-------- Input data

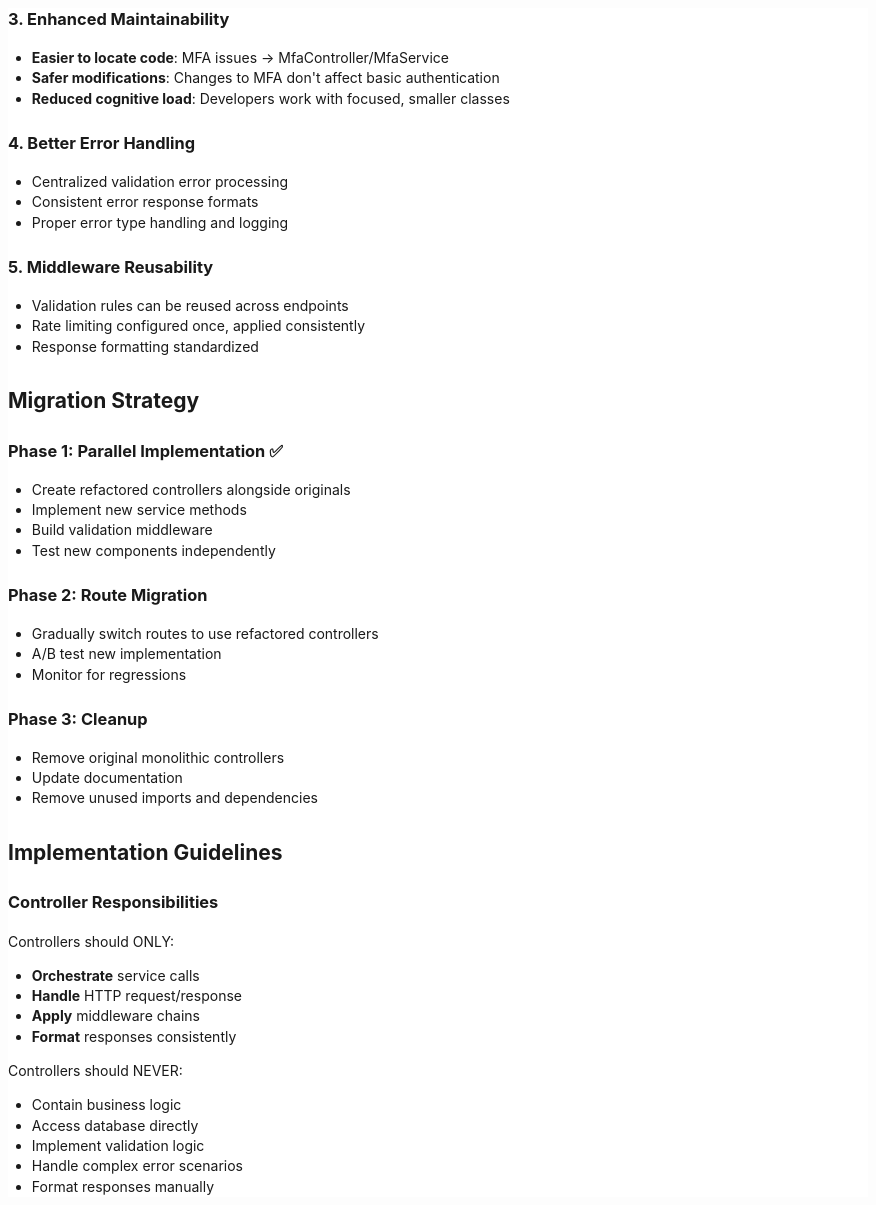 
### 3. Enhanced Maintainability
- **Easier to locate code**: MFA issues → MfaController/MfaService
- **Safer modifications**: Changes to MFA don't affect basic authentication
- **Reduced cognitive load**: Developers work with focused, smaller classes

### 4. Better Error Handling
- Centralized validation error processing
- Consistent error response formats
- Proper error type handling and logging

### 5. Middleware Reusability
- Validation rules can be reused across endpoints
- Rate limiting configured once, applied consistently
- Response formatting standardized

## Migration Strategy

### Phase 1: Parallel Implementation ✅
- Create refactored controllers alongside originals
- Implement new service methods
- Build validation middleware
- Test new components independently

### Phase 2: Route Migration
- Gradually switch routes to use refactored controllers
- A/B test new implementation
- Monitor for regressions

### Phase 3: Cleanup
- Remove original monolithic controllers
- Update documentation
- Remove unused imports and dependencies

## Implementation Guidelines

### Controller Responsibilities
Controllers should ONLY:
- **Orchestrate** service calls
- **Handle** HTTP request/response
- **Apply** middleware chains
- **Format** responses consistently

Controllers should NEVER:
- Contain business logic
- Access database directly
- Implement validation logic
- Handle complex error scenarios
- Format responses manually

----------------

### What the task asks
Would you please repeat exactly the lines above, starting at the line with "- Test new components independently" and stopping at the line with "- **Orchestrate** service calls", both included?

### Solved problem
- Test new components independently

### Phase 2: Route Migration
- Gradually switch routes to use refactored controllers
- A/B test new implementation
- Monitor for regressions

### Phase 3: Cleanup
- Remove original monolithic controllers
- Update documentation
- Remove unused imports and dependencies

## Implementation Guidelines

### Controller Responsibilities
Controllers should ONLY:
- **Orchestrate** service calls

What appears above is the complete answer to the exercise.